I originally found this recipe in my Penzey’s Spices Fan Club group on Facebook. The original recipe calls for elk, but I don’t have elk, so I used beef instead. I had never made stuffed shells before and this post on Facebook made me have to try. The post only mentioned ingredients, no amounts, so this was all done by taste and experimentation. The original called for bechamel, but I thought tomato mornay would be better considering I was using beef and not elk.
Notes about Stuffed Shells
I made these with fresh spinach because as much as you can dry it out, frozen spinach would still be too wet. If you have leftover spinach, use it in a salad. You can get a pretty good count of how many shells you need by filling your casserole pan with as many uncooked shells as you can and consider that they will be bigger when they are cooked and will be stuffed. You can always keep any leftover unstuffed shells and put some sauce on them or use them for pasta salad.
- 1 box jumbo shells
~~ -- Stuffing -- ~~
- 2 tablespoon Olive oil
- 1 Onion, chopped
- 2 Carrot, tops removed
- 2 cloves Garlic
- 1 pound Ground beef
- 2 teaspoon Tuscan Sunset
- ½ teaspoon Kosher Salt
- ½ teaspoon Black pepper, freshly ground
- 2 cups Fresh Spinach, not frozen
- ¼ cup Parmesan
- 1 cup Ricotta
*** Make the Stuffing ***
- Process the onion, carrot, and garlic together to be a nice chop. Put olive oil in a large saute pan and heat it to almost smoking. Add the onion carrot mixture and saute until the onion is translucent.
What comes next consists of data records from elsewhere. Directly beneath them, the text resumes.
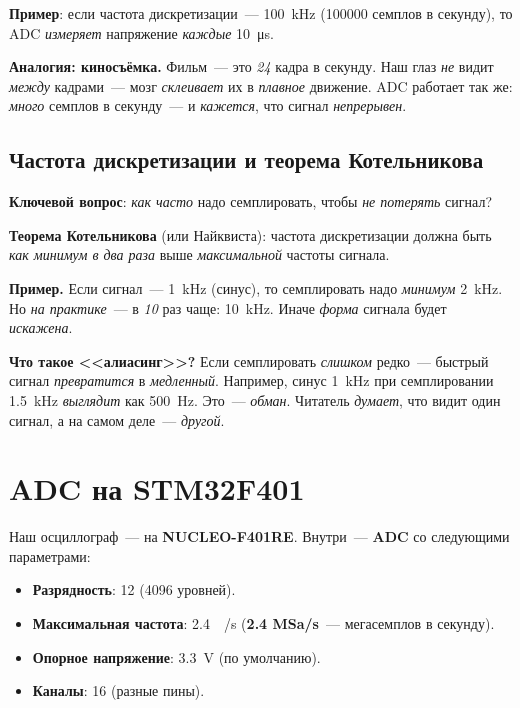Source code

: \textbf{Пример}: если частота дискретизации~--- \SI{100}{\kilo\hertz}
(\num{100000} семплов в секунду), то ADC \emph{измеряет}
напряжение \emph{каждые} \SI{10}{\micro\second}.

\begin{ideabox}
\textbf{Аналогия: киносъёмка.} Фильм~--- это \emph{24}
кадра в секунду. Наш глаз \emph{не} видит \emph{между}
кадрами~--- мозг \emph{склеивает} их в \emph{плавное}
движение. ADC работает так же: \emph{много} семплов
в секунду~--- и \emph{кажется}, что сигнал \emph{непрерывен}.
\end{ideabox}

\subsection{Частота дискретизации и теорема Котельникова}

\textbf{Ключевой вопрос}: \emph{как часто} надо семплировать,
чтобы \emph{не потерять} сигнал?

\textbf{Теорема Котельникова} (или Найквиста): частота
дискретизации должна быть \emph{как минимум в два раза}
выше \emph{максимальной} частоты сигнала.

\begin{keybox}
\textbf{Пример.} Если сигнал~--- \SI{1}{\kilo\hertz} (синус),
то семплировать надо \emph{минимум} \SI{2}{\kilo\hertz}.
Но \emph{на практике}~--- в \emph{10} раз чаще: \SI{10}{\kilo\hertz}.
Иначе \emph{форма} сигнала будет \emph{искажена}.
\end{keybox}

\begin{warnbox}
\textbf{Что такое <<алиасинг>>?} Если семплировать \emph{слишком}
редко~--- быстрый сигнал \emph{превратится} в \emph{медленный}.
Например, синус \SI{1}{\kilo\hertz} при семплировании
\SI{1.5}{\kilo\hertz} \emph{выглядит} как \SI{500}{\hertz}.
Это~--- \emph{обман}. Читатель \emph{думает}, что видит
один сигнал, а на самом деле~--- \emph{другой}.
\end{warnbox}

\section{ADC на STM32F401}
\label{sec:adc-stm32}

Наш осциллограф~--- на \textbf{NUCLEO-F401RE}. Внутри~---
\textbf{ADC} со следующими параметрами:

\begin{itemize}
    \item \textbf{Разрядность}: \SI{12}{\bit} (4096 уровней).
    \item \textbf{Максимальная частота}: \SI{2.4}{\mega\sample/\second}
      (\textbf{2.4 MSa/s}~--- мегасемплов в секунду).
    \item \textbf{Опорное напряжение}: \SI{3.3}{\volt} (по умолчанию).
    \item \textbf{Каналы}: \num{16} (разные пины).
\end{itemize}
- Put the spinach in the food processor and running it at 3, process the spinach. Set it aside.
- When the vegetables are translucent, add the meat.
- Add the Tuscan Sunset, salt, and black pepper. Saute until the meat is completely cooked.
- Put the meat mixture in the bowl of the mixer and add the chopped spinach, parmesan, and ricotta. Stir to combine and set aside.
- Rinse out the bowl of the food processor and grate the mozzarella. Set it aside.
*** Heat the Pasta ***
- Put the shells in well-salted water to a boil and cook until the shells are al dente. Drain the pasta and let it cool enough to be able to hold it in your hand.
*** Make the Sauce ***
- Melt the ghee in a large saucepan. Add the flour and cook the flour, stirring constantly until the mixture turns white. Add the wine and whisk continuously then add milk and whisk continuously until the sauce gets thick.
- When the sauce sticks to the back of a spoon, add the tomato sauce and stir to combine.
- Add the nutmeg, pepper, and Tuscan Sunset. Stir until all the spice is well incorporated.
*** Stuff the Shells ***
- Prep the lasagna pan by spraying it with oil and water.
- Put a shell in your hand, open it, fill the ice cream scoop with the filling, and fill the shell. Put the shell in the lasagna pan and keep filling and placing the shells until you have run out of shells or stuffing. You will probably have just enough stuffing and have shells leftover.
*** Complete the Sauce ***
- Add the parmesan and swiss cheese to the sauce on low heat. Stir until all the cheese has melted.
*** Assembly ***
- Spoon the sauce over the stuffed shells making sure that most of the shells have a little sauce on them. Sprinkle the mozzarella over the top.
- Bake in a 350 F / 176 C oven for 1 hour or until the cheese is bubbling. Rest for about 15 minutes before serving.
- Enjoy this with a salad and a glass of red wine.